In one bit Watters asks a very old woman how Donald Trump’s “beating up on China” made her feel. (Since she was of Asian descent she must, of course, have feelings when China is “beat up on”). She responds as anyone who doesn’t speak a language well responds to a question: smile, nod, silence. The clip then cuts to a segment of “Young Frankenstein” in which the character Elizabeth shouts “Speak! Speak! Why don’t you speak?!” A man asked the same question makes a nervous laugh in response. Then, for no apparent reason, he’s asked if it’s the year of the dragon or the year of the rabbit. He responds by taking a pull of his cigarette.

A few moments later a young woman is asked who she’ll vote for. “I really don’t want to vote for Donald Trump, so Hillary.” Watters then asks, “So China can keep ripping us off?”

“I guess…” she replied, rolling her eyes. The video then cuts to a scene from “Karate Kid 1,” in which a man looks back over his shoulder and raises his eyebrows as if there’s some subtle conclusion we should be drawing. The most obvious conclusion: the woman was rightly annoyed at the racial overtones of his overly simplistic, purposefully confrontational question — but that’s not what the producers meant, I’d wager.

Watters asks all the stereotypical questions: a young man at a grocery if he has an traditional herbs for “performance”; the young woman if “Chinese food” in China is called just “food”; several people if everything is “made in China.” He then appears miming karate (a Japanese martial art) moves and practicing taekwondo (a Korean martial art, as should have been made apparent by the Korean flag on the wall in the gym). Again, there is no apparent reason for Watters to do this other than a sense that practicing martial arts is somehow intrinsically “Asian.”

In the end the viewer comes away knowing nothing more about how Chinese-Americans view the election — which, if you’re generous, was ostensibly the purpose of the segment.
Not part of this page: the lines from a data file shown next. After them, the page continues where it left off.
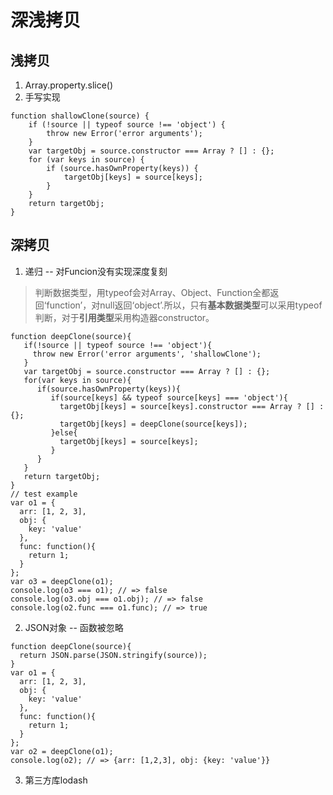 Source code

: # 深浅拷贝
## 浅拷贝
1. Array.property.slice()
2. 手写实现
```
function shallowClone(source) {
    if (!source || typeof source !== 'object') {
        throw new Error('error arguments');
    }
    var targetObj = source.constructor === Array ? [] : {};
    for (var keys in source) {
        if (source.hasOwnProperty(keys)) {
            targetObj[keys] = source[keys];
        }
    }
    return targetObj;
}
```
## 深拷贝
1. 递归 -- 对Funcion没有实现深度复刻
  > 判断数据类型，用typeof会对Array、Object、Function全都返回‘function’，对null返回‘object’.所以，只有**基本数据类型**可以采用typeof判断，对于**引用类型**采用构造器constructor。
```
function deepClone(source){
   if(!source || typeof source !== 'object'){
     throw new Error('error arguments', 'shallowClone');
   }
   var targetObj = source.constructor === Array ? [] : {};
   for(var keys in source){
      if(source.hasOwnProperty(keys)){
         if(source[keys] && typeof source[keys] === 'object'){
           targetObj[keys] = source[keys].constructor === Array ? [] : {};
           targetObj[keys] = deepClone(source[keys]);
         }else{
           targetObj[keys] = source[keys];
         }
      } 
   }
   return targetObj;
}
// test example
var o1 = {
  arr: [1, 2, 3],
  obj: {
    key: 'value'
  },
  func: function(){
    return 1;
  }
};
var o3 = deepClone(o1);
console.log(o3 === o1); // => false
console.log(o3.obj === o1.obj); // => false
console.log(o2.func === o1.func); // => true
```
2. JSON对象 -- 函数被忽略
```
function deepClone(source){
  return JSON.parse(JSON.stringify(source));
}
var o1 = {
  arr: [1, 2, 3],
  obj: {
    key: 'value'
  },
  func: function(){
    return 1;
  }
};
var o2 = deepClone(o1);
console.log(o2); // => {arr: [1,2,3], obj: {key: 'value'}}
```
3. 第三方库lodash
If you’re not generous, the purpose of the segment was to mock the people who were unfortunate enough to step into the Fox spotlight and reaffirm all the Asian stereotypes Watters and O’Reilly could muster.

This was made clear in the final minute where Watters asks an old man how to say “This is my world” in Chinese. His cavalier flubbing in his attempt to say the phrase makes the man say, “You gotta do it properly!” Then another movie clip, from 1974’s “Chinatown” — “Forget it Jake, it’s Chinatown.” The segment ends with Watters and O’Reilly laughing about how the final interviewee “hated” Watters. If so, he was “one of many” who felt that way about the interviewer, according to Watters.

Watters and O’Reilly seem mutually surprised that people in Chinatown would be aware of the election or that some would even espouse support for Trump.

“But when you go down to Chinatown,” O’Reilly says, “it seemed like everybody was aware what’s going on.” Imagine that — residents in New York City having an opinion on the U.S. presidential election.

Watters laughs at that, then goes on to say, “They’re such a polite people, they don’t walk away or tell me to get outta here. They just sit there and say nothing.”

Watters would have been better served to follow that approach.